- Poster
- Directed by: Vatroslav Mimica
- Production company: Zagreb Film
- Release date: 1959;
- Running time: 11 minutes
- Country: SFR Yugoslavia
- Language: none

= Inspektor se vratio kući =

Inspektor se vratio kući (The Inspector Comes Home) is a 1959 animated short film directed by Vatroslav Mimica for Zagreb Film. It is described as a dizzying existentialist parable about an inept police inspector chasing his own fingerprint. Mimica collaborated with animator Aleksandar Marks and background artist Zlatko Bourek.

==Reception==
According to Animafest artistic director Danijel Šuljić, Inspektor se vratio kući was one of the most innovative animations for its time due to its "flat graphic style, experiments with perspective, space, and depth, and limited animation" being taken to a completely new level. It won the first prize at International Short Film Festival Oberhausen. The short film became popular enough to spawn a separate animated series called Inspektor Maska, which started production in 1962.

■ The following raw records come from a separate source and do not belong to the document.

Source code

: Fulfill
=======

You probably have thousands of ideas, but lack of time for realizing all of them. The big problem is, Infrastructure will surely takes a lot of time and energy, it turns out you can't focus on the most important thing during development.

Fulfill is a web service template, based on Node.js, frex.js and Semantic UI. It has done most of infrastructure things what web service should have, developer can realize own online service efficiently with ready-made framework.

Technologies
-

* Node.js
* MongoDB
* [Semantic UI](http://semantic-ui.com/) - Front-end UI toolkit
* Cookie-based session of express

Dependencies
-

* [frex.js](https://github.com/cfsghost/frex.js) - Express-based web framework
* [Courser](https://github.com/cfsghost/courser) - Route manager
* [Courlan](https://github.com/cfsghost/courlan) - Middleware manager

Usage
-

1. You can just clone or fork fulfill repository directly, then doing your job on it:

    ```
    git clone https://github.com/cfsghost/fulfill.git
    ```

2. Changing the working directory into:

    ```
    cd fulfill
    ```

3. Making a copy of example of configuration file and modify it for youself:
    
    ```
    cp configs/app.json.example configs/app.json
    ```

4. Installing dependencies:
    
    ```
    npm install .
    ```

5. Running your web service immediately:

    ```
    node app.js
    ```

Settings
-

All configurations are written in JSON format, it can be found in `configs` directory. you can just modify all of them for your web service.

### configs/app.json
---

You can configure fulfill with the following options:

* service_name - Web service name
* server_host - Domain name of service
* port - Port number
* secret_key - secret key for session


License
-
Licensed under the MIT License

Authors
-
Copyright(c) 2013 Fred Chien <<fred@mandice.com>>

Zippy Frames says of the film; "The film certainly features a kind of wry humour, yet in a distinctive visual way. Just check the middle part of the film, where the inspector looks for the suspect fingerprint. Instead of himself running to get it, the different city backgrounds appear one after the other, just like stage curtains, with the main character essentially immobilized. It is as if the city itself orchestrates the inspector's own movements, with all the poignant connotations that would imply. Newspaper clips, Hollywood starlets, a jazzy soundtrack and a plot which becomes visually even more complicated and abstract than it had already been, makes this a really distinctive, convoluted, animated film noir."